Software is already the bigger portion of system development, and hardware acceleration with faster data handling continues to evolve. The future is certainly dominated by software and the need to run this across heterogeneous processor systems specially tuned for each environment.  

In the spirit of openness, the RISC-V based processors are gaining incredible attention, providing a more open and available hardware enabler. Codeplay is embracing these solutions to ensure AI developers can benefit from this new breed of processors.

  1.       What plans do you have coming up?

Codeplay is already enabling systems from US supercomputers to automotive. But the adoption is at the bottom of a hockey-stick curve, with medicine, energy and fintech all poised to embrace non-proprietary solutions. Codeplay will deepen its active markets and broaden into new markets as they demand openness, flexibility, and reduced time-to-market.

  1.   What would your advice be for people trying to get into your industry?

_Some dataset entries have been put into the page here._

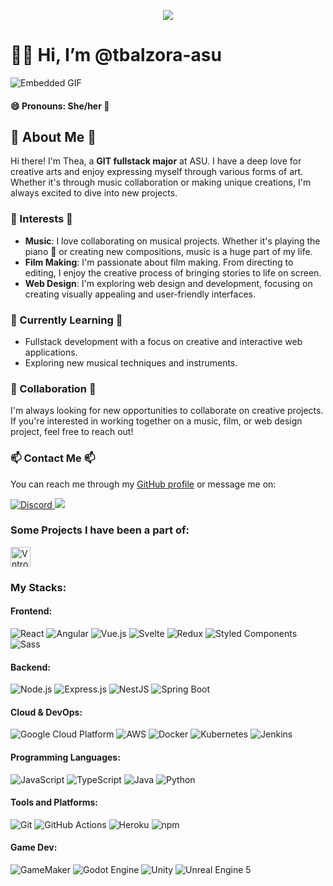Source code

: <p align="center">
  <img src="https://img.shields.io/badge/Made%20with%20%E2%99%A5%EF%B8%8F%20by-thea-ff69b4">
</p>

# 👋🏽 Hi, I’m @tbalzora-asu

![Embedded GIF](https://i.imgur.com/3egP6Cj.gif)

#### 😄 Pronouns: She/her 🌺
## 🌸 About Me 🌸

Hi there! I'm Thea, a **GIT fullstack major** at ASU. I have a deep love for creative arts and enjoy expressing myself through various forms of art. Whether it's through music collaboration or making unique creations, I'm always excited to dive into new projects.

### 🎵 Interests 🎵

- **Music**: I love collaborating on musical projects. Whether it's playing the piano 🎹 or creating new compositions, music is a huge part of my life.
- **Film Making**: I'm passionate about film making. From directing to editing, I enjoy the creative process of bringing stories to life on screen.
- **Web Design**: I'm exploring web design and development, focusing on creating visually appealing and user-friendly interfaces.

### 🌱 Currently Learning 🌱

- Fullstack development with a focus on creative and interactive web applications.
- Exploring new musical techniques and instruments.

### 💞️ Collaboration 💞️

I'm always looking for new opportunities to collaborate on creative projects. If you're interested in working together on a music, film, or web design project, feel free to reach out!

### 📫 Contact Me 📫

You can reach me through my [GitHub profile](https://github.com/zora) or message me on:

<p>
<!-- Discord Button -->
  <a href="https://discord.com/users/lawulf" target="_blank">
    <img src="https://img.shields.io/badge/Discord-@lawulf-7289DA?style=flat-square&logo=discord&logoColor=white" alt="Discord">
  </a>
<!-- LinkedIn Button -->
  <a href="https://www.linkedin.com/in/tbalzora/" target="_blank">
    <img src="https://img.shields.io/badge/LinkedIn-@Timbalzora-0077B5?style=flat-square&logo=linkedin">
  </a>
</p>
<h3>Some Projects I have been a part of: </h3>
<!-- Webpage Buttons with Favicons -->
<p>

  <a href="https://vntro.net" target="_blank">
    <img src="https://vntro.net/wp-content/uploads/2020/07/vntro-black.png" width="32px" height="32px" alt="Vntro">
  </a>

  <!-- End webpage buttons -->
</p>

<h3>My Stacks:</h3>
<h4>Frontend:</h4>
<p>
  <img alt="React" src="https://img.shields.io/badge/-React-45b8d8?style=flat-square&logo=react&logoColor=white" />
  <img alt="Angular" src="https://img.shields.io/badge/-Angular-DD0031?style=flat-square&logo=angular&logoColor=white" />
  <img alt="Vue.js" src="https://img.shields.io/badge/-Vue.js-4FC08D?style=flat-square&logo=vue.js&logoColor=white" />
  <img alt="Svelte" src="https://img.shields.io/badge/-Svelte-FF3E00?style=flat-square&logo=svelte&logoColor=white" />
  <img alt="Redux" src="https://img.shields.io/badge/-Redux-764ABC?style=flat-square&logo=redux&logoColor=white" />
  <img alt="Styled Components" src="https://img.shields.io/badge/-Styled_Components-db7092?style=flat-square&logo=styled-components&logoColor=white" />
  <img alt="Sass" src="https://img.shields.io/badge/-Sass-CC6699?style=flat-square&logo=sass&logoColor=white" />
</p>

<!-- Backend -->
<h4>Backend:</h4>
<p>
  <img alt="Node.js" src="https://img.shields.io/badge/-Node.js-43853d?style=flat-square&logo=Node.js&logoColor=white" />
  <img alt="Express.js" src="https://img.shields.io/badge/-Express.js-000000?style=flat-square&logo=express&logoColor=white" />
  <img alt="NestJS" src="https://img.shields.io/badge/-NestJS-ea2845?style=flat-square&logo=nestjs&logoColor=white" />
  <img alt="Spring Boot" src="https://img.shields.io/badge/-Spring_Boot-6DB33F?style=flat-square&logo=spring-boot&logoColor=white" />
</p>

<!-- Cloud & DevOps -->
<h4>Cloud & DevOps:</h4>
<p>
  <img alt="Google Cloud Platform" src="https://img.shields.io/badge/-Google_Cloud_Platform-1a73e8?style=flat-square&logo=google-cloud&logoColor=white" />
  <img alt="AWS" src="https://img.shields.io/badge/-AWS-232F3E?style=flat-square&logo=amazon-aws&logoColor=white" />
  <img alt="Docker" src="https://img.shields.io/badge/-Docker-46a2f1?style=flat-square&logo=docker&logoColor=white" />
  <img alt="Kubernetes" src="https://img.shields.io/badge/-Kubernetes-326CE5?style=flat-square&logo=kubernetes&logoColor=white" />
  <img alt="Jenkins" src="https://img.shields.io/badge/-Jenkins-D24939?style=flat-square&logo=jenkins&logoColor=white" />
</p>

<!-- Programming Languages -->
<h4>Programming Languages:</h4>
<p>
  <img alt="JavaScript" src="https://img.shields.io/badge/-JavaScript-F7DF1E?style=flat-square&logo=javascript&logoColor=black" />
  <img alt="TypeScript" src="https://img.shields.io/badge/-TypeScript-007ACC?style=flat-square&logo=typescript&logoColor=white" />
  <img alt="Java" src="https://img.shields.io/badge/-Java-007396?style=flat-square&logo=java&logoColor=white" />
  <img alt="Python" src="https://img.shields.io/badge/-Python-3776AB?style=flat-square&logo=python&logoColor=white" />
</p>

<!-- Tools & Platforms -->
<h4>Tools and Platforms:</h4>
<p>
  <img alt="Git" src="https://img.shields.io/badge/-Git-F05032?style=flat-square&logo=git&logoColor=white" />
  <img alt="GitHub Actions" src="https://img.shields.io/badge/-GitHub_Actions-2088FF?style=flat-square&logo=github-actions&logoColor=white" />
  <img alt="Heroku" src="https://img.shields.io/badge/-Heroku-430098?style=flat-square&logo=heroku&logoColor=white" />
  <img alt="npm" src="https://img.shields.io/badge/-NPM-CB3837?style=flat-square&logo=npm&logoColor=white" />
</p>

<!-- Game Dev -->
<h4>Game Dev:</h4>
<p>
  <img alt="GameMaker" src="https://img.shields.io/badge/-GameMaker-1C1E21?style=flat-square&logo=gamemaker&logoColor=white" />
  <img alt="Godot Engine" src="https://img.shields.io/badge/-Godot%20Engine-478CBF?style=flat-square&logo=godot-engine&logoColor=white" />
  <img alt="Unity" src="https://img.shields.io/badge/-Unity-000000?style=flat-square&logo=unity&logoColor=white" />
  <img alt="Unreal Engine 5" src="https://img.shields.io/badge/-Unreal%20Engine%205-313131?style=flat-square&logo=unreal-engine&logoColor=white" />
</p>
<!---
tbalzora-asu/tbalzora-asu is a ✨ special ✨ repository because its `README.md` (this file) appears on your GitHub profile.
You can click the Preview link to take a look at your changes.
--->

The growth in AI is huge and exciting. It embraces everything from processor design to exciting software applications in all market segments. Software is everywhere, mostly based on C++, and AI is everywhere, so get involved as soon as possible.

 

 

Charles Macfarlane

Charles MacFarlane is Chief Business Officer and Director and has been with Codeplay since 2014 . He is responsible for sales, marketing and business development. Charles graduated from Glasgow University with an honours degree in Electronic Systems and Microprocessor Engineering. Charles then followed a career doing ASIC chip design in GEC Plessey Semiconductors and Pioneer, applications engineering and marketing with VLSI/Philips/NXP in South France, and product marketing director with Broadcom® in Cambridge for mobile multimedia solutions used by Nokia®, Samsung® and Raspberry Pi®.